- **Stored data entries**
Start of Block

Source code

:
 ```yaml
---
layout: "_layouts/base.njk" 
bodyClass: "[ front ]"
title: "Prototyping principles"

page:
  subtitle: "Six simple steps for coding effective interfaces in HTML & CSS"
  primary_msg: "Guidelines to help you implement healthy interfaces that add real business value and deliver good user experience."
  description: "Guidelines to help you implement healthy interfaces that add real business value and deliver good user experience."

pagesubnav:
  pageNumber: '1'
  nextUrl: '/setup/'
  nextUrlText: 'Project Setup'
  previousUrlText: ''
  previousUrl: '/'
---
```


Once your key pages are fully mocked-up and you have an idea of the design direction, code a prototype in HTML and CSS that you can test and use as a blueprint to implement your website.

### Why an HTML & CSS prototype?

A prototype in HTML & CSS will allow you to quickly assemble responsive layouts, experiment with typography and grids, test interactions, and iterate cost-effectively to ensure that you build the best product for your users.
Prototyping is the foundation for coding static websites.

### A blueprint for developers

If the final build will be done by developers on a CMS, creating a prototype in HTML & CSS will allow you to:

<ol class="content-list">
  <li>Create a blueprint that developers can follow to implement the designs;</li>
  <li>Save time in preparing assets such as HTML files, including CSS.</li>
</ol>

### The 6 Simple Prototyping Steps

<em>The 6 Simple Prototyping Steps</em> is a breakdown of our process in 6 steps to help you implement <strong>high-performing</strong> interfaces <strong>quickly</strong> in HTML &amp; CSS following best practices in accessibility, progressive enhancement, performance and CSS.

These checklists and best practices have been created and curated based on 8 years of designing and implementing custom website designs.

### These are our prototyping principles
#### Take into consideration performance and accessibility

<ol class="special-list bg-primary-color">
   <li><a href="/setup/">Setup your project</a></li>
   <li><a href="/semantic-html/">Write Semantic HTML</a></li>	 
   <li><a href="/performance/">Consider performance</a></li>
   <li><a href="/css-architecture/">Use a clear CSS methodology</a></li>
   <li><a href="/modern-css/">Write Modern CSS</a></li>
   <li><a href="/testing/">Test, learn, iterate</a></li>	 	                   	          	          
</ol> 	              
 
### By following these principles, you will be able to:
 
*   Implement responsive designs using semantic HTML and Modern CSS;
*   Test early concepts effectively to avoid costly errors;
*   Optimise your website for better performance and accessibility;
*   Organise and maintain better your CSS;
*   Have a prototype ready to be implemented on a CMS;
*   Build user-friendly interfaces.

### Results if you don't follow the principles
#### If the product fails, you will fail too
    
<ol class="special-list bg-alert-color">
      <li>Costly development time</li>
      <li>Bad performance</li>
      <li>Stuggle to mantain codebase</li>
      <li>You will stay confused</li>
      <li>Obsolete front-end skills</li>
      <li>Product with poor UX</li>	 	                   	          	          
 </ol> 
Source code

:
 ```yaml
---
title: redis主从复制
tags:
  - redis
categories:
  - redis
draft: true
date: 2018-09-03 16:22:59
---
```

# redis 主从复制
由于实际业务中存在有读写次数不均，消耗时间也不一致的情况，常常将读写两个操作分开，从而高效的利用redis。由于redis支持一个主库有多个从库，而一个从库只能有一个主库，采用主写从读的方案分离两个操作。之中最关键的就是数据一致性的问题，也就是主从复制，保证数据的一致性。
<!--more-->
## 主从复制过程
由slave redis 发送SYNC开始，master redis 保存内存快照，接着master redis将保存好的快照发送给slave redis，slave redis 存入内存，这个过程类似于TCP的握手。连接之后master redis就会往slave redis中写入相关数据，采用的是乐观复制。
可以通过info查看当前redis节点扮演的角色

End of Block

All entries are to be copied exactly as they read.

Source code

:
 ```yaml
---
layout: "_layouts/base.njk" 
bodyClass: "[ front ]"
title: "Prototyping principles"

page:
  subtitle: "Six simple steps for coding effective interfaces in HTML & CSS"
  primary_msg: "Guidelines to help you implement healthy interfaces that add real business value and deliver good user experience."
  description: "Guidelines to help you implement healthy interfaces that add real business value and deliver good user experience."

pagesubnav:
  pageNumber: '1'
  nextUrl: '/setup/'
  nextUrlText: 'Project Setup'
  previousUrlText: ''
  previousUrl: '/'
---
```


Once your key pages are fully mocked-up and you have an idea of the design direction, code a prototype in HTML and CSS that you can test and use as a blueprint to implement your website.

### Why an HTML & CSS prototype?

A prototype in HTML & CSS will allow you to quickly assemble responsive layouts, experiment with typography and grids, test interactions, and iterate cost-effectively to ensure that you build the best product for your users.
Prototyping is the foundation for coding static websites.

### A blueprint for developers

If the final build will be done by developers on a CMS, creating a prototype in HTML & CSS will allow you to:

<ol class="content-list">
  <li>Create a blueprint that developers can follow to implement the designs;</li>
  <li>Save time in preparing assets such as HTML files, including CSS.</li>
</ol>

### The 6 Simple Prototyping Steps

<em>The 6 Simple Prototyping Steps</em> is a breakdown of our process in 6 steps to help you implement <strong>high-performing</strong> interfaces <strong>quickly</strong> in HTML &amp; CSS following best practices in accessibility, progressive enhancement, performance and CSS.

These checklists and best practices have been created and curated based on 8 years of designing and implementing custom website designs.

### These are our prototyping principles
#### Take into consideration performance and accessibility

<ol class="special-list bg-primary-color">
   <li><a href="/setup/">Setup your project</a></li>
   <li><a href="/semantic-html/">Write Semantic HTML</a></li>	 
   <li><a href="/performance/">Consider performance</a></li>
   <li><a href="/css-architecture/">Use a clear CSS methodology</a></li>
   <li><a href="/modern-css/">Write Modern CSS</a></li>
   <li><a href="/testing/">Test, learn, iterate</a></li>	 	                   	          	          
</ol> 	              
 
### By following these principles, you will be able to:
 
*   Implement responsive designs using semantic HTML and Modern CSS;
*   Test early concepts effectively to avoid costly errors;
*   Optimise your website for better performance and accessibility;
*   Organise and maintain better your CSS;
*   Have a prototype ready to be implemented on a CMS;
*   Build user-friendly interfaces.

### Results if you don't follow the principles
#### If the product fails, you will fail too
    
<ol class="special-list bg-alert-color">
      <li>Costly development time</li>
      <li>Bad performance</li>
      <li>Stuggle to mantain codebase</li>
      <li>You will stay confused</li>
      <li>Obsolete front-end skills</li>
      <li>Product with poor UX</li>	 	                   	          	          
 </ol> 
Source code

:
 ```yaml
---
title: redis主从复制
tags:
  - redis
categories:
  - redis
draft: true
date: 2018-09-03 16:22:59
---
```

# redis 主从复制
由于实际业务中存在有读写次数不均，消耗时间也不一致的情况，常常将读写两个操作分开，从而高效的利用redis。由于redis支持一个主库有多个从库，而一个从库只能有一个主库，采用主写从读的方案分离两个操作。之中最关键的就是数据一致性的问题，也就是主从复制，保证数据的一致性。
<!--more-->
## 主从复制过程
由slave redis 发送SYNC开始，master redis 保存内存快照，接着master redis将保存好的快照发送给slave redis，slave redis 存入内存，这个过程类似于TCP的握手。连接之后master redis就会往slave redis中写入相关数据，采用的是乐观复制。
可以通过info查看当前redis节点扮演的角色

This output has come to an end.